(Stored dataset items)
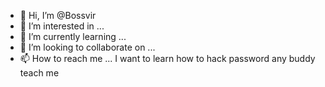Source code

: - 👋 Hi, I’m @Bossvir
- 👀 I’m interested in ...
- 🌱 I’m currently learning ...
- 💞️ I’m looking to collaborate on ...
- 📫 How to reach me ...
I want to learn how to hack password any buddy teach me

<!---
Bossvir/Bossvir is a ✨ special ✨ repository because its `README.md` (this file) appears on your GitHub profile.
You can click the Preview link to take a look at your changes.
--->
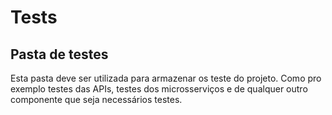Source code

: # Tests
## Pasta de testes
Esta pasta deve ser utilizada para armazenar os teste do projeto. Como pro exemplo testes das APIs, testes dos microsserviços e de qualquer outro componente que seja necessários testes.
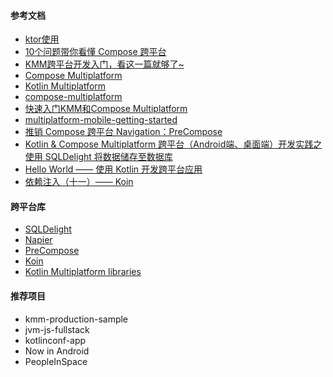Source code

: #### 参考文档

+ [ktor使用](https://ktor.io/docs/creating-http-apis.html)
+ [10个问题带你看懂 Compose 跨平台](https://juejin.cn/post/7039698227397918756)
+ [KMM跨平台开发入门，看这一篇就够了~](https://juejin.cn/post/7157182977976303652)
+ [Compose Multiplatform](https://www.jetbrains.com/lp/compose-multiplatform/)
+ [Kotlin Multiplatform](https://kotlinlang.org/docs/multiplatform.html)
+ [compose-multiplatform](https://github.com/JetBrains/compose-multiplatform/)
+ [快速入门KMM和Compose Multiplatform](https://zhuanlan.zhihu.com/p/602992799)
+ [multiplatform-mobile-getting-started](https://kotlinlang.org/docs/multiplatform-mobile-getting-started.html#0)
+ [推销 Compose 跨平台 Navigation：PreCompose](https://juejin.cn/post/7122056172084920334)
+ [Kotlin & Compose Multiplatform 跨平台（Android端、桌面端）开发实践之使用 SQLDelight 将数据储存至数据库](https://juejin.cn/post/7217135786200825916#heading-8)
+ [Hello World —— 使用 Kotlin 开发跨平台应用](https://zhuanlan.zhihu.com/p/265524788)
+ [依赖注入（十一）—— Koin](https://juejin.cn/post/7158436630783590407#heading-8)

#### 跨平台库

+ [SQLDelight](https://cashapp.github.io/sqldelight/2.0.0-alpha05/)
+ [Napier](https://github.com/AAkira/Napier/)
+ [PreCompose](https://github.com/Tlaster/PreCompose)
+ [Koin](https://github.com/InsertKoinIO/koin)
+ [Kotlin Multiplatform libraries](http://libs.kmp.icerock.dev/)

#### 推荐项目
+ kmm-production-sample
+ jvm-js-fullstack
+ kotlinconf-app
+ Now in Android
+ PeopleInSpace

### Exercise directions
Reply with nothing but a number. State how many lines in the records hold the word "Bossvir".

### Output below
2